--- INFORMATION GIVEN ---
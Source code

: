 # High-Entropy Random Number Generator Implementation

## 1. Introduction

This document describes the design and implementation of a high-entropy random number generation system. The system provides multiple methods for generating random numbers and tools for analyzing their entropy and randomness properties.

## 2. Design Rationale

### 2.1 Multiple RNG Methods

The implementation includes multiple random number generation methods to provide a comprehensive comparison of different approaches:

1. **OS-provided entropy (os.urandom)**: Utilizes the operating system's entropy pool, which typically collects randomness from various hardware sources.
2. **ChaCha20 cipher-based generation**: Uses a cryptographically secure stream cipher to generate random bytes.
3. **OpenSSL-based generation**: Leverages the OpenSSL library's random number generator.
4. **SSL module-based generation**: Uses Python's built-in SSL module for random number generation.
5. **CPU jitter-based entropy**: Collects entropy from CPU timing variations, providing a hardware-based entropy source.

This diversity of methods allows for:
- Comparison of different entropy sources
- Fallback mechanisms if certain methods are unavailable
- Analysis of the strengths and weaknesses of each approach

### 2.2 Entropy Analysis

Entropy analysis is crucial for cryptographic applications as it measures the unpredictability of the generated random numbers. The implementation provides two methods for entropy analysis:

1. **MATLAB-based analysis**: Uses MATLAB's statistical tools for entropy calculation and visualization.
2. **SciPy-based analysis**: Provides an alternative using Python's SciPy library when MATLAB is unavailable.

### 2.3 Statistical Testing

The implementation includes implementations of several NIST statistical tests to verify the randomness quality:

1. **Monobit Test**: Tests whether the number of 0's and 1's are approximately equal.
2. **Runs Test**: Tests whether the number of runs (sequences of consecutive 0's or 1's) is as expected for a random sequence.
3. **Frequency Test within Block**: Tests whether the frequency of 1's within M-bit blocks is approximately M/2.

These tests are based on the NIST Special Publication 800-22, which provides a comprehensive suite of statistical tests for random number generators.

--- WORK TO BE COMPLETED ---
A complete, exact transcription of the records is needed.

--- ANSWER SECTION ---
Source code

: # High-Entropy Random Number Generator Implementation

## 1. Introduction

This document describes the design and implementation of a high-entropy random number generation system. The system provides multiple methods for generating random numbers and tools for analyzing their entropy and randomness properties.

## 2. Design Rationale

### 2.1 Multiple RNG Methods

The implementation includes multiple random number generation methods to provide a comprehensive comparison of different approaches:

1. **OS-provided entropy (os.urandom)**: Utilizes the operating system's entropy pool, which typically collects randomness from various hardware sources.
2. **ChaCha20 cipher-based generation**: Uses a cryptographically secure stream cipher to generate random bytes.
3. **OpenSSL-based generation**: Leverages the OpenSSL library's random number generator.
4. **SSL module-based generation**: Uses Python's built-in SSL module for random number generation.
5. **CPU jitter-based entropy**: Collects entropy from CPU timing variations, providing a hardware-based entropy source.

This diversity of methods allows for:
- Comparison of different entropy sources
- Fallback mechanisms if certain methods are unavailable
- Analysis of the strengths and weaknesses of each approach

### 2.2 Entropy Analysis

Entropy analysis is crucial for cryptographic applications as it measures the unpredictability of the generated random numbers. The implementation provides two methods for entropy analysis:

1. **MATLAB-based analysis**: Uses MATLAB's statistical tools for entropy calculation and visualization.
2. **SciPy-based analysis**: Provides an alternative using Python's SciPy library when MATLAB is unavailable.

### 2.3 Statistical Testing

The implementation includes implementations of several NIST statistical tests to verify the randomness quality:

1. **Monobit Test**: Tests whether the number of 0's and 1's are approximately equal.
2. **Runs Test**: Tests whether the number of runs (sequences of consecutive 0's or 1's) is as expected for a random sequence.
3. **Frequency Test within Block**: Tests whether the frequency of 1's within M-bit blocks is approximately M/2.

These tests are based on the NIST Special Publication 800-22, which provides a comprehensive suite of statistical tests for random number generators.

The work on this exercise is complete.